+++ EXCERPTED RECORDS
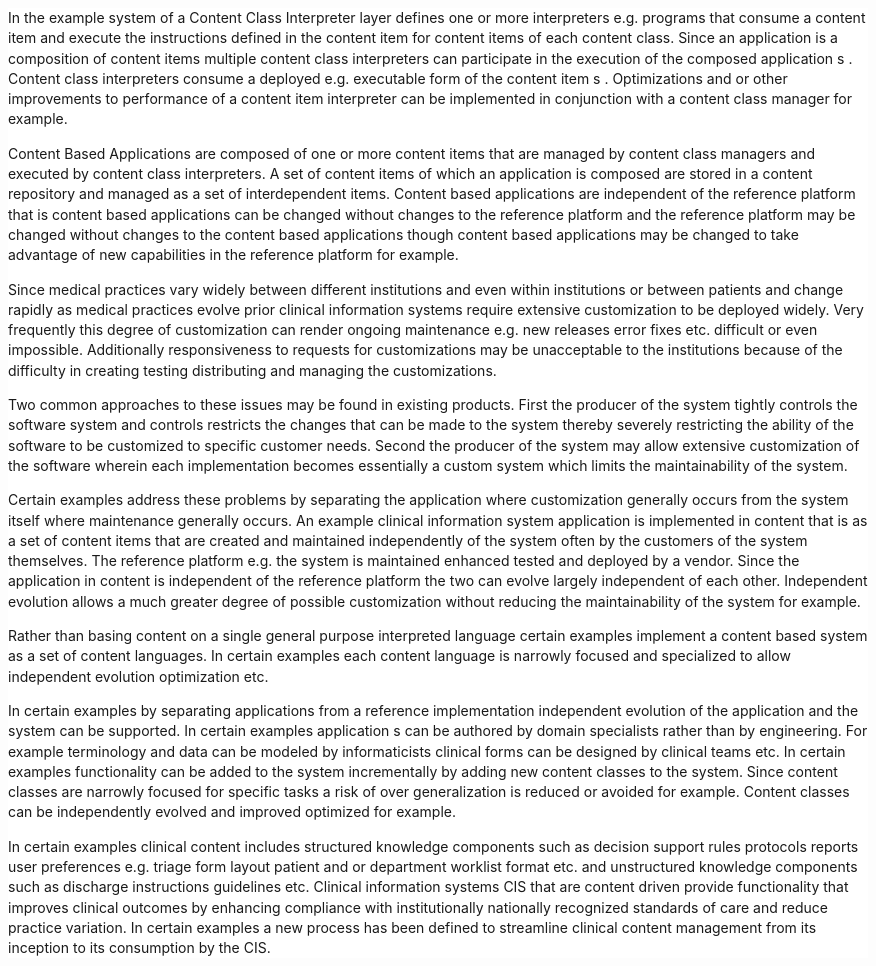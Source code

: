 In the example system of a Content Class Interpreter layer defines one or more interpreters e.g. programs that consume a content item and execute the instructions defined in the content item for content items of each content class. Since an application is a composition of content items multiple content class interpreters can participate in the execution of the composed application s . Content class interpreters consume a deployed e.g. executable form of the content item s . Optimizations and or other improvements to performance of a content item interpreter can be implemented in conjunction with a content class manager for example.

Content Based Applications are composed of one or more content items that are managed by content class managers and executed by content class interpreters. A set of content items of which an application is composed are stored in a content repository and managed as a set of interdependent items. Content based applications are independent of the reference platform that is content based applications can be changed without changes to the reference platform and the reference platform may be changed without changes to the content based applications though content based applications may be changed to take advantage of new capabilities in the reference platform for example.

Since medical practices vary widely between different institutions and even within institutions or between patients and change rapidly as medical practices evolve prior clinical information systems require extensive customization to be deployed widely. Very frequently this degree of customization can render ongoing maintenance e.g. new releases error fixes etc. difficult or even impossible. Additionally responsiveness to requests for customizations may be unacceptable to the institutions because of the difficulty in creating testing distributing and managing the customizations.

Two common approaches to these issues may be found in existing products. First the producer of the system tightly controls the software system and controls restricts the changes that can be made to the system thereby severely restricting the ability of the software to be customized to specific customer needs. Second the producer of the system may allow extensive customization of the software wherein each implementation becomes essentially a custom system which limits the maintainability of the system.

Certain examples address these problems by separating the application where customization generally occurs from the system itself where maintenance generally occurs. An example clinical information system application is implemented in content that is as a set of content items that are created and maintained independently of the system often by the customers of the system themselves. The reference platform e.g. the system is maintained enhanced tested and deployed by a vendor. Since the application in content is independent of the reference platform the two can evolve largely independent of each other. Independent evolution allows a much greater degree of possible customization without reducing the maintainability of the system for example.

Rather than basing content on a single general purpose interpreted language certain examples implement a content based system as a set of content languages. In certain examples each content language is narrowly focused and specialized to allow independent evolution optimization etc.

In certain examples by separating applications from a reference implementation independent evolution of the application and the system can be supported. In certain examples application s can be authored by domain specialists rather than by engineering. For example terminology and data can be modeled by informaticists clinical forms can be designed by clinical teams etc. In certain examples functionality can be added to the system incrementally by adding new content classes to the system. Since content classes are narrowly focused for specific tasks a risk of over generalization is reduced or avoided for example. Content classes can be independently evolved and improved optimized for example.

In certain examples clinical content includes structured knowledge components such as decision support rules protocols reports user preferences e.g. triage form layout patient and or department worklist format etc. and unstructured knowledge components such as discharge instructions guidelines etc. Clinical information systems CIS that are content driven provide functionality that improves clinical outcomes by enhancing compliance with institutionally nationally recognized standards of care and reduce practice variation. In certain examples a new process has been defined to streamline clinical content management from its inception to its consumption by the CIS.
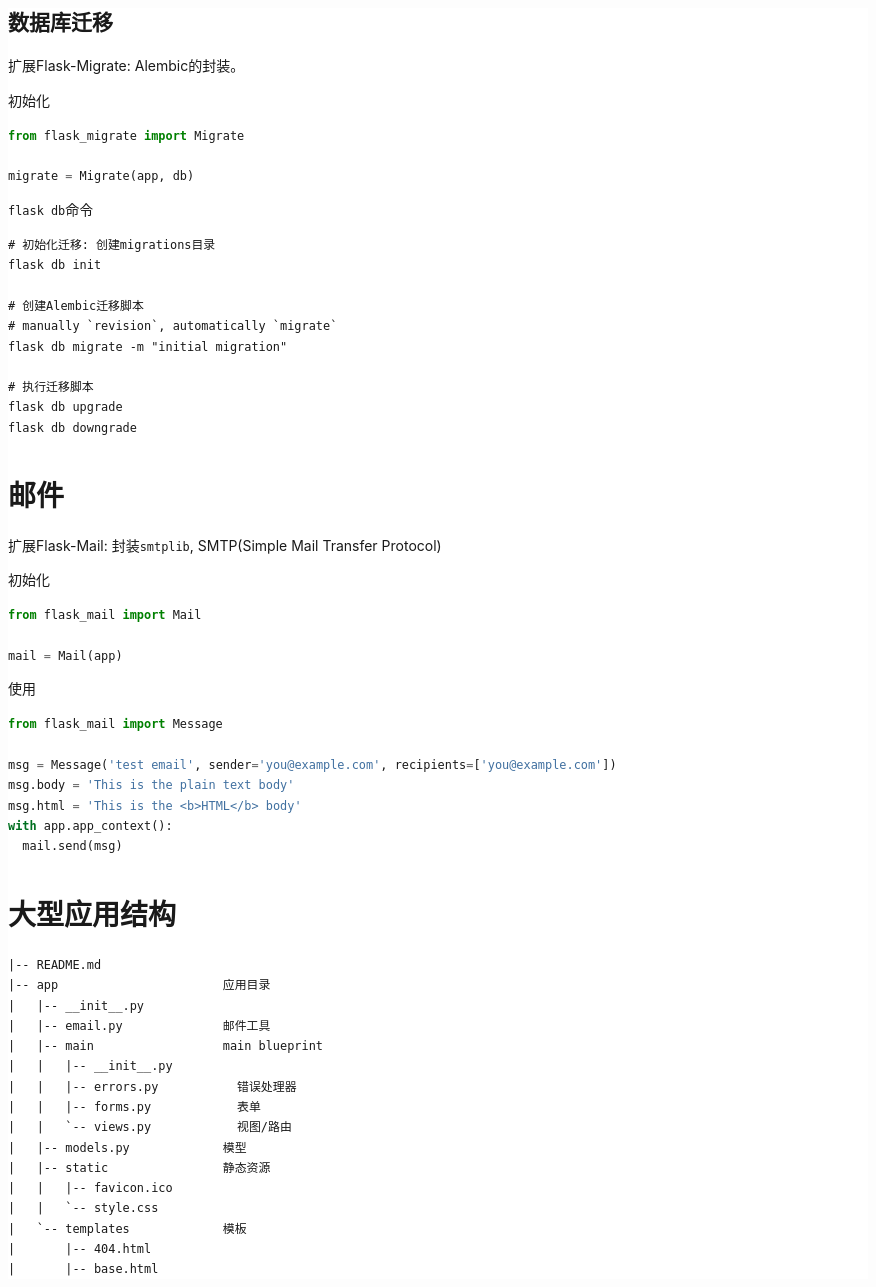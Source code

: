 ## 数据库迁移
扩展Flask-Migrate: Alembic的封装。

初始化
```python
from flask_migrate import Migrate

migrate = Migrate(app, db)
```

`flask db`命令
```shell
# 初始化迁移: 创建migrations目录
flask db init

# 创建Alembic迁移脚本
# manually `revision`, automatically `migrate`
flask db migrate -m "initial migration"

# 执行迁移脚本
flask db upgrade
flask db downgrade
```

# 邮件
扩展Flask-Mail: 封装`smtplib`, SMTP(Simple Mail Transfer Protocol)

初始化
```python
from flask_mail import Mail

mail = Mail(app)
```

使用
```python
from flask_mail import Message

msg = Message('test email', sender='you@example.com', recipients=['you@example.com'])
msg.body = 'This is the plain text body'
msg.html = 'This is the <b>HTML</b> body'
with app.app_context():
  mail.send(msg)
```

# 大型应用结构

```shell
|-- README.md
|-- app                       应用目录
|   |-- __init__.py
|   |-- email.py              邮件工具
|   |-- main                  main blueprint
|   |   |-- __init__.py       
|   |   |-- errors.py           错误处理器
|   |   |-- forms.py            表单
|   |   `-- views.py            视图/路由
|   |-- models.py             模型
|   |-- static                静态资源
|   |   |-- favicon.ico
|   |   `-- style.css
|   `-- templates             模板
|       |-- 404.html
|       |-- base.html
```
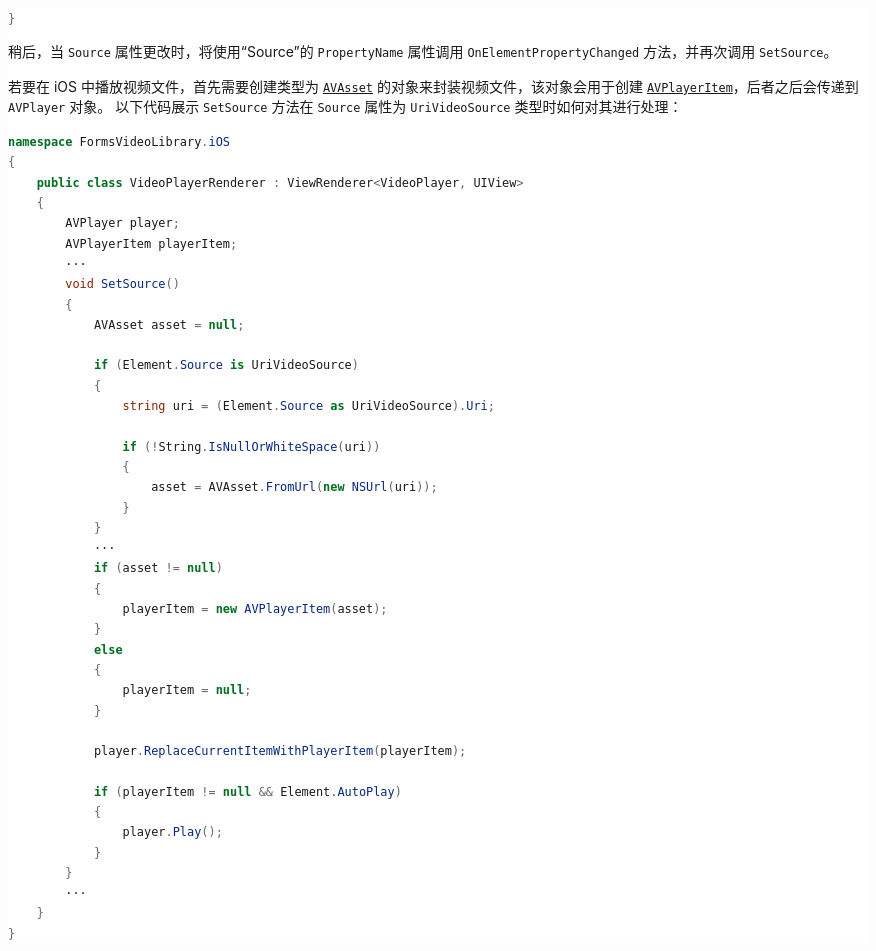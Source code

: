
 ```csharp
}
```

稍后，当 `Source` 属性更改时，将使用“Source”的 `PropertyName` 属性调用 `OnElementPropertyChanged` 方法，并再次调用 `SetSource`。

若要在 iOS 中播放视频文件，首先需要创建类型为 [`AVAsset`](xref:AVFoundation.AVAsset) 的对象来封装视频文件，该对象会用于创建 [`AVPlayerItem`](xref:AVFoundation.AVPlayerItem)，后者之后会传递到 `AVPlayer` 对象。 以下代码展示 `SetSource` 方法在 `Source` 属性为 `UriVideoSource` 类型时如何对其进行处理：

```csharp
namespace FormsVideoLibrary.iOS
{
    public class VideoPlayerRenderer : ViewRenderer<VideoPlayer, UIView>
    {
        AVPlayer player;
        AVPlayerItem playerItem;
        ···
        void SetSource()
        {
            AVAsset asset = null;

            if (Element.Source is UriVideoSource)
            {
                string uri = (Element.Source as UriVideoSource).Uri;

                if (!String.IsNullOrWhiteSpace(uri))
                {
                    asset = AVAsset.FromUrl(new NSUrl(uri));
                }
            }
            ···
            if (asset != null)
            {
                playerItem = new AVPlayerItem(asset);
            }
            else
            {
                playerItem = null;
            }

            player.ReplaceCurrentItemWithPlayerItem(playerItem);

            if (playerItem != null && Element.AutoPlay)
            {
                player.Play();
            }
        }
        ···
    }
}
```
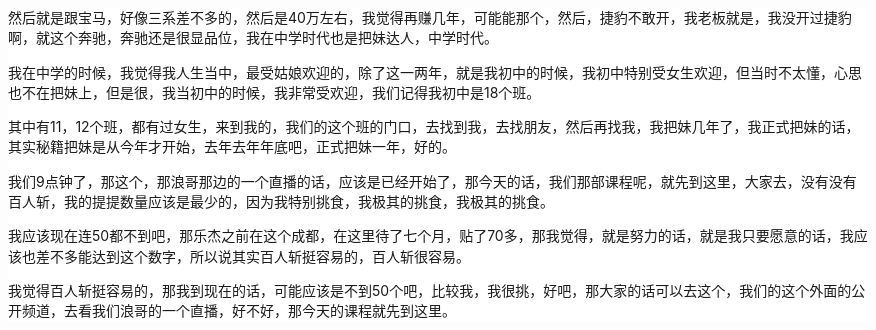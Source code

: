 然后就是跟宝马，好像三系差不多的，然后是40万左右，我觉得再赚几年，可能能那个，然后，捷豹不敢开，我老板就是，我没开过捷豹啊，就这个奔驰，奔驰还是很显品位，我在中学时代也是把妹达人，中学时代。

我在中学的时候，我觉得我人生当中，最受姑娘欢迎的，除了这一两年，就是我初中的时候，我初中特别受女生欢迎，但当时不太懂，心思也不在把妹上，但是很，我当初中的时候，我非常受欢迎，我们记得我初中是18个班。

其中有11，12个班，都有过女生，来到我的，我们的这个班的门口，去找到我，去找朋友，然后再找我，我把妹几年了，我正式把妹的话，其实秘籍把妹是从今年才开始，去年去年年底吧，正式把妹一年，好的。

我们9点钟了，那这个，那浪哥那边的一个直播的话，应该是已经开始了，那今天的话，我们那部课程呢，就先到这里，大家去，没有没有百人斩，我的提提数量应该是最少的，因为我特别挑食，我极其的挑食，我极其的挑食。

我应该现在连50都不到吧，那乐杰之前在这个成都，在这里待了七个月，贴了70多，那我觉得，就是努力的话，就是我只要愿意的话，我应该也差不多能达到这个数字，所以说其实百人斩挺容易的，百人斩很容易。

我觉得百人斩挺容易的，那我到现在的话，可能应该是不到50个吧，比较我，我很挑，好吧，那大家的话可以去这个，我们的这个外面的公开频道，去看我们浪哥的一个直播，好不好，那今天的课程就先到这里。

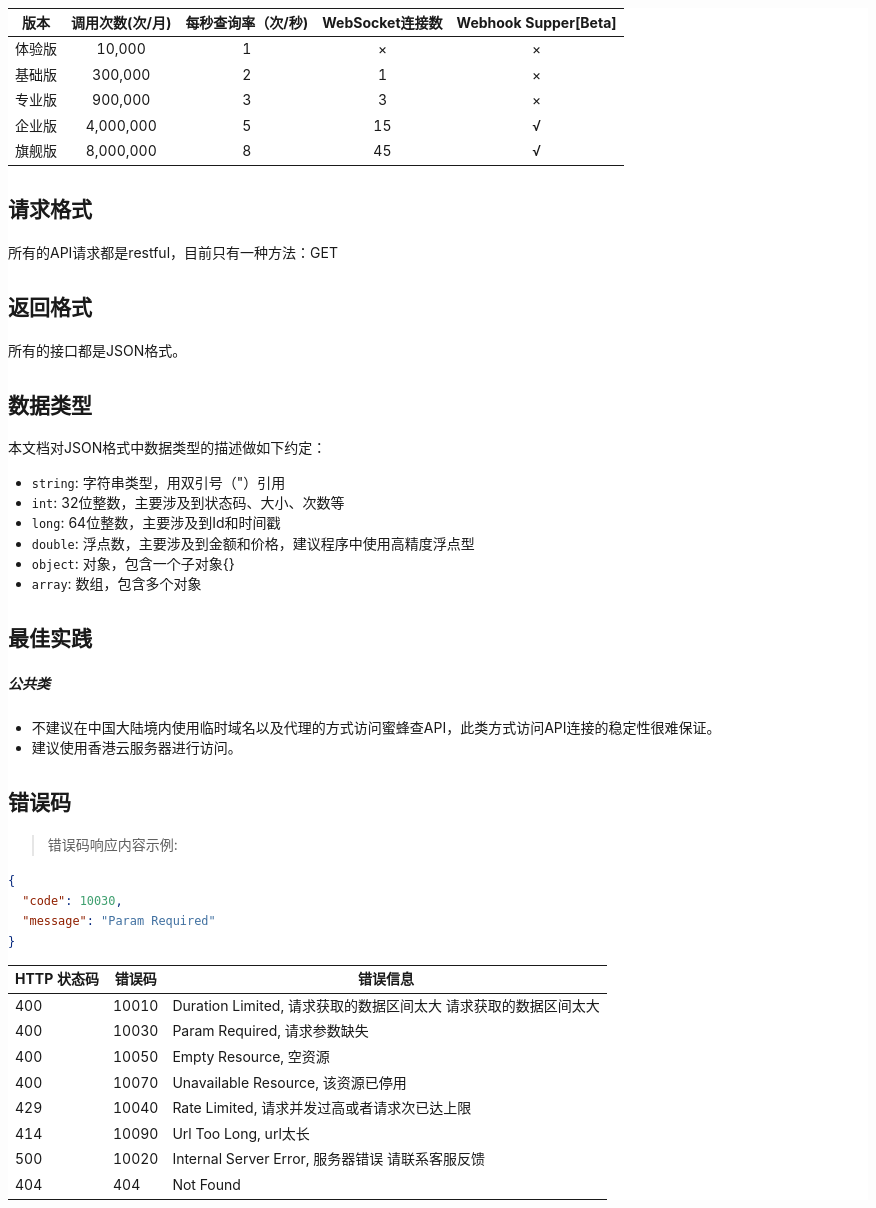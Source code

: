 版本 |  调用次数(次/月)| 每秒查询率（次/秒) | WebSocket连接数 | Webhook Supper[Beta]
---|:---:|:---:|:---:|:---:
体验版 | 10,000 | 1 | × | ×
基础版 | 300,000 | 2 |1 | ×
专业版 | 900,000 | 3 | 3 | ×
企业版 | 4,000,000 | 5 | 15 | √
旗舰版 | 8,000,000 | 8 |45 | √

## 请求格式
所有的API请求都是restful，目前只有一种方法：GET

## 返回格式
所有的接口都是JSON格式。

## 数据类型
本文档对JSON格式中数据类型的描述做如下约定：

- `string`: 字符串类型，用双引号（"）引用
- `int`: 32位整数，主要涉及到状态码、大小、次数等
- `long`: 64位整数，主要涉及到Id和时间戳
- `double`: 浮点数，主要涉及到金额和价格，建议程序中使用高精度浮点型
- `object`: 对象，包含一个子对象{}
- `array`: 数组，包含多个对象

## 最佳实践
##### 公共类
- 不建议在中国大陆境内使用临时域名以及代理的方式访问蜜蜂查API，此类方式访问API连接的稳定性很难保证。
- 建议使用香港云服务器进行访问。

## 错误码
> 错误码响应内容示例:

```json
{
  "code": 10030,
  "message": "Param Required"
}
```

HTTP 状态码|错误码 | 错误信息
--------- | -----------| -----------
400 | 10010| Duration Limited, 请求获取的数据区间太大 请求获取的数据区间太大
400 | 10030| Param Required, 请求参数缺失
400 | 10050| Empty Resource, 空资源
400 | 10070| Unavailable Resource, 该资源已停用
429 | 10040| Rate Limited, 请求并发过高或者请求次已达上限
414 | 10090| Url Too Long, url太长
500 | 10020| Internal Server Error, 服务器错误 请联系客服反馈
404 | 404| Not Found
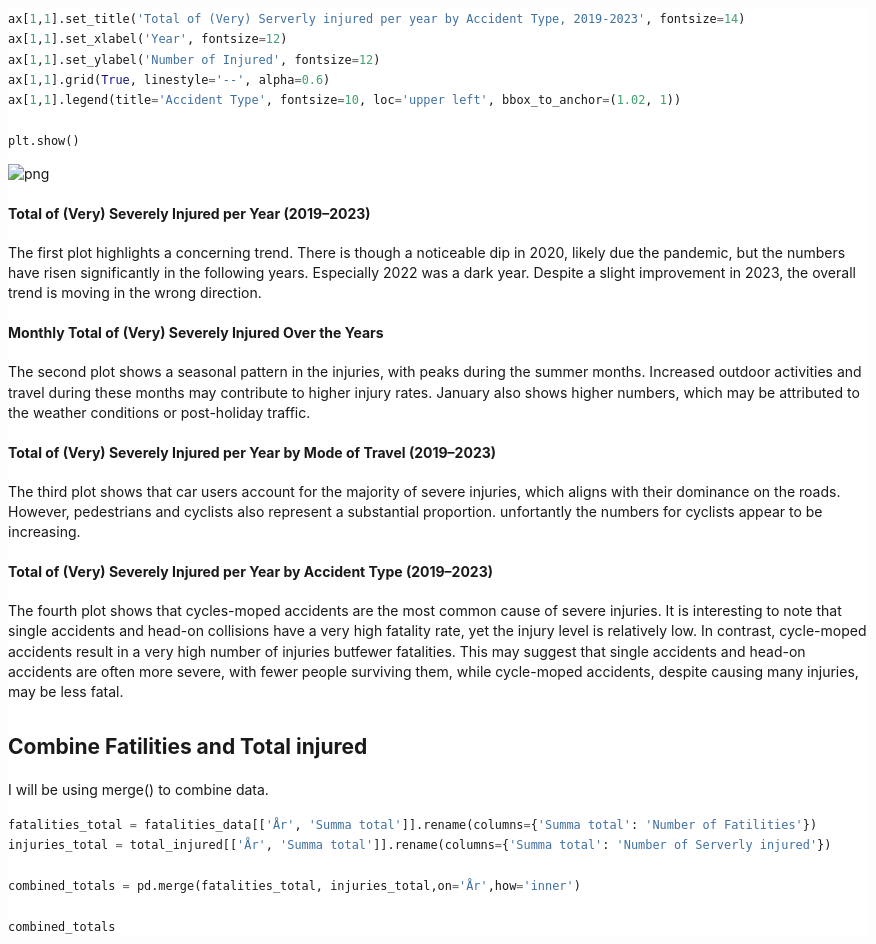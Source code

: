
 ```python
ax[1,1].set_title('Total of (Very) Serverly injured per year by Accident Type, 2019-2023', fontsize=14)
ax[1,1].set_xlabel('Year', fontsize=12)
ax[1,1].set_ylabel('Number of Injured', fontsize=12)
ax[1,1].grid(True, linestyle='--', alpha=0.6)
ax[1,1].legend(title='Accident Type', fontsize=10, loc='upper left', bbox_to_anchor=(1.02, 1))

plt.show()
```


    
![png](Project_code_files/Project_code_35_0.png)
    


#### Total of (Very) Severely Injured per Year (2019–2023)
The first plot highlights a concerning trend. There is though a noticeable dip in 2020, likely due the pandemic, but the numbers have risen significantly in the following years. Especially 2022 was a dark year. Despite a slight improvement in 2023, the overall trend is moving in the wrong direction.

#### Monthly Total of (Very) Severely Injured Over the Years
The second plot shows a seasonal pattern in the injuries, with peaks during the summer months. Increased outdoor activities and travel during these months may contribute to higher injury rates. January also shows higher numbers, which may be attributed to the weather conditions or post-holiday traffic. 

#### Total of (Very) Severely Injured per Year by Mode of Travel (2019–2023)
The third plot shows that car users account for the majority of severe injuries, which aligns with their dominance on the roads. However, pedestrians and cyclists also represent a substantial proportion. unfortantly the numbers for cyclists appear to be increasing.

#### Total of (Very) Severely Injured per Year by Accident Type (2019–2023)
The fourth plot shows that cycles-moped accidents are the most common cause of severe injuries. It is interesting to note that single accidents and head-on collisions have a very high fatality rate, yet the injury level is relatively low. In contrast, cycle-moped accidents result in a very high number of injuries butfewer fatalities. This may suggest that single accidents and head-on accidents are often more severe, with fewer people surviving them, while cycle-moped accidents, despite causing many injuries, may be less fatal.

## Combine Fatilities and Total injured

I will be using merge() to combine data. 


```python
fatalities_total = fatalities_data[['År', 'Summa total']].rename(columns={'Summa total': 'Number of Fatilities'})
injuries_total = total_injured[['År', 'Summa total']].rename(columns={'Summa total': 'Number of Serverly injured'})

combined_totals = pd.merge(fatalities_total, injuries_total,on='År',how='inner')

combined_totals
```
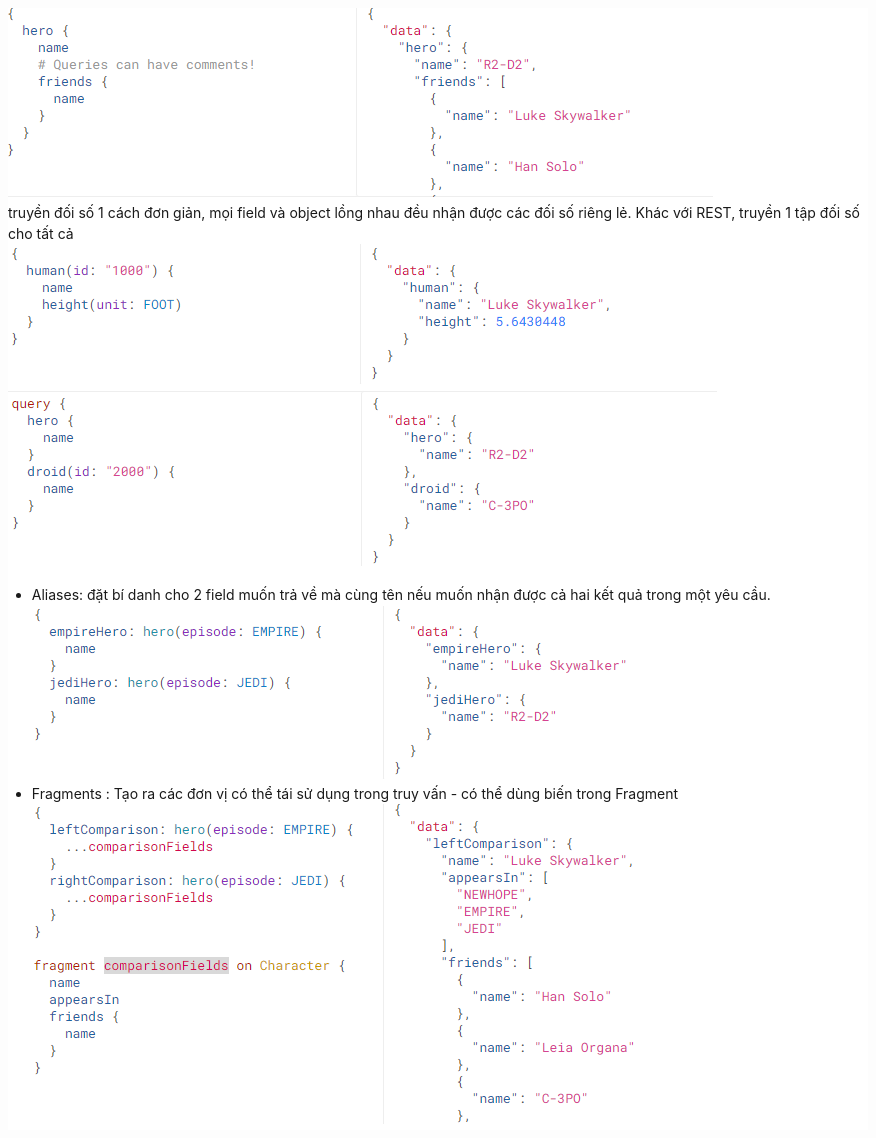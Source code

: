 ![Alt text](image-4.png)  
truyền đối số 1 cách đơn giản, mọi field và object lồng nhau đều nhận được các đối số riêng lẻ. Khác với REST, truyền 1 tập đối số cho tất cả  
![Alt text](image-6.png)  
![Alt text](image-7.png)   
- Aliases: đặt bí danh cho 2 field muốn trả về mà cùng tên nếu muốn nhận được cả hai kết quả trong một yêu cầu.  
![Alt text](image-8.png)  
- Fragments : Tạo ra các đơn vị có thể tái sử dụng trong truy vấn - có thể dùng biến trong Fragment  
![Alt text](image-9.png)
++++++
#### WORK ORDER:
Repeat only the lines between the top of the entries above and the line containing "manager for example.", both ends included, without the pictures.

#### TASK SOLUTION:
Source code

: In the example system of a Content Class Interpreter layer defines one or more interpreters e.g. programs that consume a content item and execute the instructions defined in the content item for content items of each content class. Since an application is a composition of content items multiple content class interpreters can participate in the execution of the composed application s . Content class interpreters consume a deployed e.g. executable form of the content item s . Optimizations and or other improvements to performance of a content item interpreter can be implemented in conjunction with a content class manager for example.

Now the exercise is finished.